The photos of the Sacramento Skyline and other landmarks are free to use. Click thru and they are available in a variety of sizes.
Letter from Mark Twain to Readers of the Sacramento Union
Mark Twain was hired by the Sacramento Union as a correspondent from the Sandwich Islands.
The Sacramento Daily Union, April 16, 1866
On Board Steamer Ajax
Honolulu (H. I.), March 18th.
CLIMATIC
We arrived here to-day at noon, and while I spent an hour or so talking, the other passengers exhausted all the lodging accommodations of Honolulu. So I must remain on board the ship to-night. It is Very warm in the stateroom, no air enters the ports. Therefore, have dressed in a way which seems best calculated to suit the exigencies of the case. A description of this dress is not necessary.
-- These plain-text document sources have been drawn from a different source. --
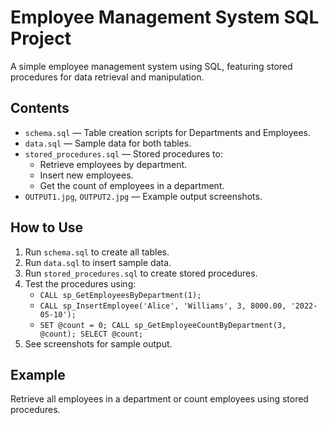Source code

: # Employee Management System SQL Project

A simple employee management system using SQL, featuring stored procedures for data retrieval and manipulation.

## Contents

- `schema.sql` — Table creation scripts for Departments and Employees.
- `data.sql` — Sample data for both tables.
- `stored_procedures.sql` — Stored procedures to:
  - Retrieve employees by department.
  - Insert new employees.
  - Get the count of employees in a department.
- `OUTPUT1.jpg`, `OUTPUT2.jpg` — Example output screenshots.

## How to Use

1. Run `schema.sql` to create all tables.
2. Run `data.sql` to insert sample data.
3. Run `stored_procedures.sql` to create stored procedures.
4. Test the procedures using:
   - `CALL sp_GetEmployeesByDepartment(1);`
   - `CALL sp_InsertEmployee('Alice', 'Williams', 3, 8000.00, '2022-05-10');`
   - `SET @count = 0; CALL sp_GetEmployeeCountByDepartment(3, @count); SELECT @count;`
5. See screenshots for sample output.

## Example

Retrieve all employees in a department or count employees using stored procedures.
I may observe, however, that I bought the chief article of it at “Ward’s.”
There are a good many mosquitoes around to-night and they are rather troublesome; but it is a source of unalloyed satisfaction to me to know that the two millions I sat down on a minute ago will never sing again.
SEA-GOING OUTFIT
I will “bunch” the first four or five days of my “log” of this voyage and make up a few paragraphs therefrom.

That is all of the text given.